At 38, Brits is the second oldest Springbok at a Rugby World Cup and will also captain the team.
“He can play anywhere. He could even play flyhalf,” Namibia coach Phil Davies said.
Brits playing No. 8 gives the Springboks more space to rest key loose forwards Duane Vermeulen, Pieter-Steph du Toit and regular captain Siya Kolisi. Vermeulen, the only specialized No. 8 in the squad, and du Toit get the night off completely in Toyota, a chance maybe to eye up a new set of wheels in the home base of the Toyota Motor Corporation.
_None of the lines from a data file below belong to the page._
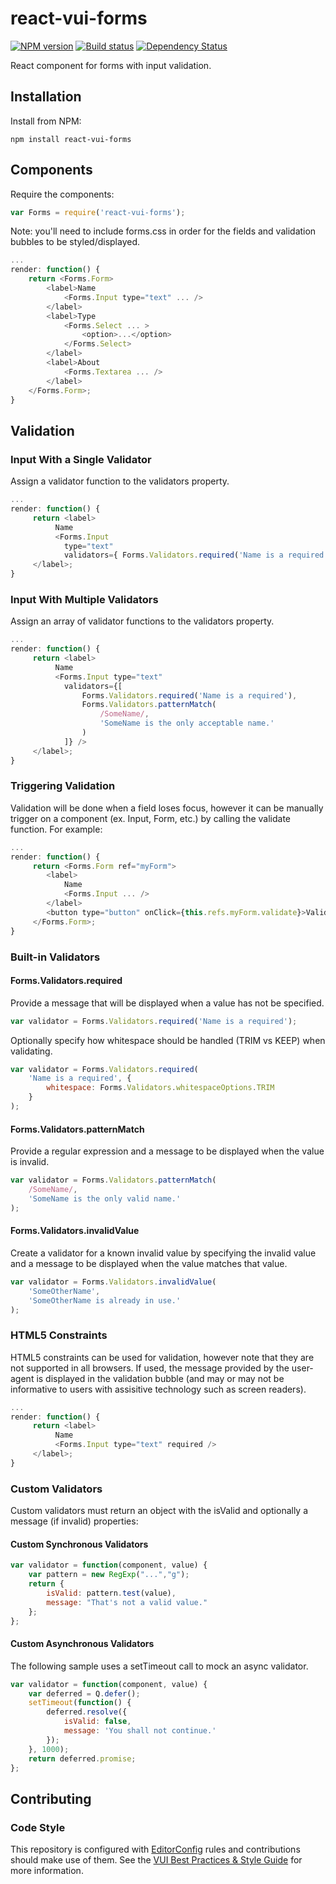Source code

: # react-vui-forms

[![NPM version][npm-image]][npm-url]
[![Build status][ci-image]][ci-url]
[![Dependency Status][dependencies-image]][dependencies-url]

React component for forms with input validation.

## Installation

Install from NPM:
```shell
npm install react-vui-forms
```

## Components

Require the components:
```javascript
var Forms = require('react-vui-forms');
```

Note: you'll need to include forms.css in order for the fields and validation bubbles to be styled/displayed.

```javascript
...
render: function() {
    return <Forms.Form>
        <label>Name
            <Forms.Input type="text" ... />
        </label>
        <label>Type
            <Forms.Select ... >
                <option>...</option>
            </Forms.Select>
        </label>
        <label>About
            <Forms.Textarea ... />
        </label>
    </Forms.Form>;
}
```

## Validation

### Input With a Single Validator

Assign a validator function to the validators property.

```javascript
...
render: function() {
     return <label>
          Name
          <Forms.Input
            type="text"
            validators={ Forms.Validators.required('Name is a required') } />
     </label>;
}
```

### Input With Multiple Validators

Assign an array of validator functions to the validators property.

```javascript
...
render: function() {
     return <label>
          Name
          <Forms.Input type="text"
            validators={[
                Forms.Validators.required('Name is a required'),
                Forms.Validators.patternMatch(
                    /SomeName/,
                    'SomeName is the only acceptable name.'
                )
            ]} />
     </label>;
}
```

### Triggering Validation

Validation will be done when a field loses focus, however it can be manually trigger on a component (ex. Input, Form, etc.) by calling the validate function. For example:

```javascript
...
render: function() {
     return <Forms.Form ref="myForm">
        <label>
            Name
            <Forms.Input ... />
        </label>
        <button type="button" onClick={this.refs.myForm.validate}>Validate</button>
     </Forms.Form>;
}
```

### Built-in Validators

#### Forms.Validators.required

Provide a message that will be displayed when a value has not be specified.

```javascript
var validator = Forms.Validators.required('Name is a required');
```

Optionally specify how whitespace should be handled (TRIM vs KEEP) when validating.

```javascript
var validator = Forms.Validators.required(
    'Name is a required', {
        whitespace: Forms.Validators.whitespaceOptions.TRIM
    }
);
```

#### Forms.Validators.patternMatch

Provide a regular expression and a message to be displayed when the value is invalid.

```javascript
var validator = Forms.Validators.patternMatch(
    /SomeName/,
    'SomeName is the only valid name.'
);
```

#### Forms.Validators.invalidValue

Create a validator for a known invalid value by specifying the invalid value and a message to be displayed when the value matches that value.

```javascript
var validator = Forms.Validators.invalidValue(
    'SomeOtherName',
    'SomeOtherName is already in use.'
);
```

### HTML5 Constraints

HTML5 constraints can be used for validation, however note that they are not supported in all browsers. If used, the message provided by the user-agent is displayed in the validation bubble (and may or may not be informative to users with assisitive technology such as screen readers).

```javascript
...
render: function() {
     return <label>
          Name
          <Forms.Input type="text" required />
     </label>;
}
```

### Custom Validators

Custom validators must return an object with the isValid and optionally a message (if invalid) properties:

#### Custom Synchronous Validators

```javascript
var validator = function(component, value) {
    var pattern = new RegExp("...","g");
    return {
        isValid: pattern.test(value),
        message: "That's not a valid value."
    };
};
```

#### Custom Asynchronous Validators

The following sample uses a setTimeout call to mock an async validator.

```javascript
var validator = function(component, value) {
    var deferred = Q.defer();
    setTimeout(function() {
        deferred.resolve({
            isValid: false,
            message: 'You shall not continue.'
        });
    }, 1000);
    return deferred.promise;
};
```

## Contributing

### Code Style

This repository is configured with [EditorConfig](http://editorconfig.org) rules and contributions should make use of them. See the [VUI Best Practices & Style Guide](https://github.com/Brightspace/valence-ui-docs/wiki/Best-Practices-&-Style-Guide) for more information.

[npm-url]: https://www.npmjs.org/package/react-vui-forms
[npm-image]: https://img.shields.io/npm/v/react-vui-forms.svg
[ci-url]: https://travis-ci.org/Brightspace/react-valence-ui-forms
[ci-image]: https://img.shields.io/travis-ci/Brightspace/react-valence-ui-forms.svg
[dependencies-url]: https://david-dm.org/brightspace/react-valence-ui-forms
[dependencies-image]: https://img.shields.io/david/Brightspace/react-valence-ui-forms.svg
South Africa hopes it doesn’t need to make a speedy exit from Toyota and Kolisi is one of six first-choice players Erasmus has on the bench in case things start to go a little bit Brighton. Five players in South Africa’s 23 for Namibia played against Japan in Brighton.
Erasmus and other coaches have repeatedly emphasized at this World Cup that the gap between Tier One and Tier Two, between the best and the rest, is closing. No. 23-ranked Namibia would have to close the gap by a whole lot to beat No. 5 South Africa. South Africa won 105-13 in 2007 and 87-0 at the World Cup in 2011 in the only previous meetings.
But, again, remember the misery of Brighton.
“Namibia would want to put in a solid performance in terms of pride,” said flanker Francois Louw, one of South Africa’s survivors of the Japan defeat. “They will be up for it.”
Namibia was spirited and scored three tries, including the first, in losing to Italy 47-22 to open their World Cup.
But they also needed to be refreshed and Davies made 10 changes to the Namibian starting lineup. Captain Tjiuee Uanivi and wing Chad Plato, one of the try-scorers against Italy, are among those retained and go again.
Namibia’s players are an inspiration no matter what for their Welsh coach Davies, particularly in the semi-pro world of Namibian rugby where most of the players also have day jobs and do scrum practice at 5 a.m. before going to work.
“When you’ve got a bunch of players like that, with that kind of attitude, you know you’ve got a chance to (make) progress,” said Davies, who has been working with Namibia in various capacities since 2014. “They’ve been amazing me ever since.”